**Goal of the exercise**.
Print the entries in full, word for word, but not the pictures.

**Data shown**.
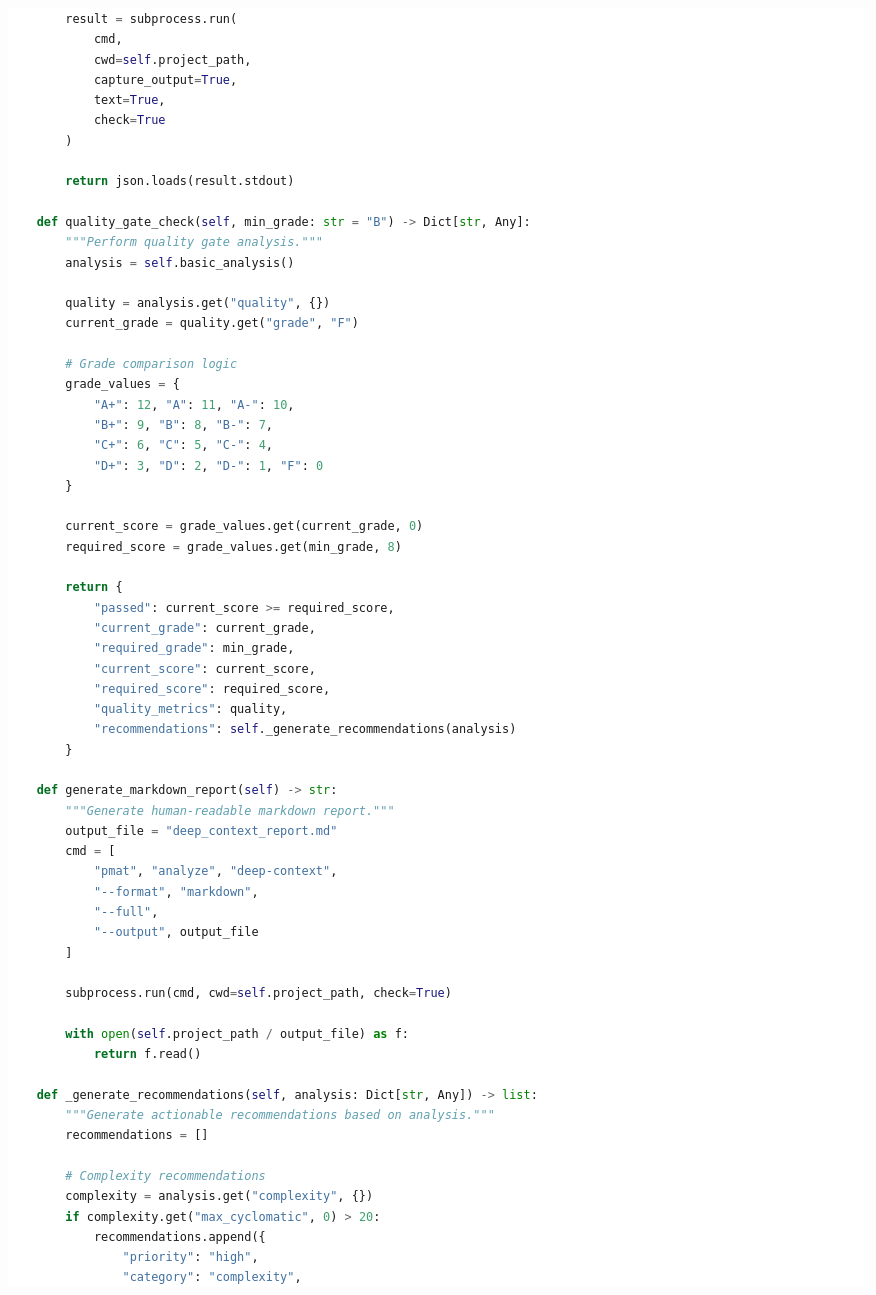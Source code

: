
 ```python
        result = subprocess.run(
            cmd,
            cwd=self.project_path,
            capture_output=True,
            text=True,
            check=True
        )
        
        return json.loads(result.stdout)
    
    def quality_gate_check(self, min_grade: str = "B") -> Dict[str, Any]:
        """Perform quality gate analysis."""
        analysis = self.basic_analysis()
        
        quality = analysis.get("quality", {})
        current_grade = quality.get("grade", "F")
        
        # Grade comparison logic
        grade_values = {
            "A+": 12, "A": 11, "A-": 10,
            "B+": 9, "B": 8, "B-": 7,
            "C+": 6, "C": 5, "C-": 4,
            "D+": 3, "D": 2, "D-": 1, "F": 0
        }
        
        current_score = grade_values.get(current_grade, 0)
        required_score = grade_values.get(min_grade, 8)
        
        return {
            "passed": current_score >= required_score,
            "current_grade": current_grade,
            "required_grade": min_grade,
            "current_score": current_score,
            "required_score": required_score,
            "quality_metrics": quality,
            "recommendations": self._generate_recommendations(analysis)
        }
    
    def generate_markdown_report(self) -> str:
        """Generate human-readable markdown report."""
        output_file = "deep_context_report.md"
        cmd = [
            "pmat", "analyze", "deep-context",
            "--format", "markdown",
            "--full",
            "--output", output_file
        ]
        
        subprocess.run(cmd, cwd=self.project_path, check=True)
        
        with open(self.project_path / output_file) as f:
            return f.read()
    
    def _generate_recommendations(self, analysis: Dict[str, Any]) -> list:
        """Generate actionable recommendations based on analysis."""
        recommendations = []
        
        # Complexity recommendations
        complexity = analysis.get("complexity", {})
        if complexity.get("max_cyclomatic", 0) > 20:
            recommendations.append({
                "priority": "high",
                "category": "complexity",
```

**Result of this exercise**.
Source code

:
 ```python
        result = subprocess.run(
            cmd,
            cwd=self.project_path,
            capture_output=True,
            text=True,
            check=True
        )
        
        return json.loads(result.stdout)
    
    def quality_gate_check(self, min_grade: str = "B") -> Dict[str, Any]:
        """Perform quality gate analysis."""
        analysis = self.basic_analysis()
        
        quality = analysis.get("quality", {})
        current_grade = quality.get("grade", "F")
        
        # Grade comparison logic
        grade_values = {
            "A+": 12, "A": 11, "A-": 10,
            "B+": 9, "B": 8, "B-": 7,
            "C+": 6, "C": 5, "C-": 4,
            "D+": 3, "D": 2, "D-": 1, "F": 0
        }
        
        current_score = grade_values.get(current_grade, 0)
        required_score = grade_values.get(min_grade, 8)
        
        return {
            "passed": current_score >= required_score,
            "current_grade": current_grade,
            "required_grade": min_grade,
            "current_score": current_score,
            "required_score": required_score,
            "quality_metrics": quality,
            "recommendations": self._generate_recommendations(analysis)
        }
    
    def generate_markdown_report(self) -> str:
        """Generate human-readable markdown report."""
        output_file = "deep_context_report.md"
        cmd = [
            "pmat", "analyze", "deep-context",
            "--format", "markdown",
            "--full",
            "--output", output_file
        ]
        
        subprocess.run(cmd, cwd=self.project_path, check=True)
        
        with open(self.project_path / output_file) as f:
            return f.read()
    
    def _generate_recommendations(self, analysis: Dict[str, Any]) -> list:
        """Generate actionable recommendations based on analysis."""
        recommendations = []
        
        # Complexity recommendations
        complexity = analysis.get("complexity", {})
        if complexity.get("max_cyclomatic", 0) > 20:
            recommendations.append({
                "priority": "high",
                "category": "complexity",
```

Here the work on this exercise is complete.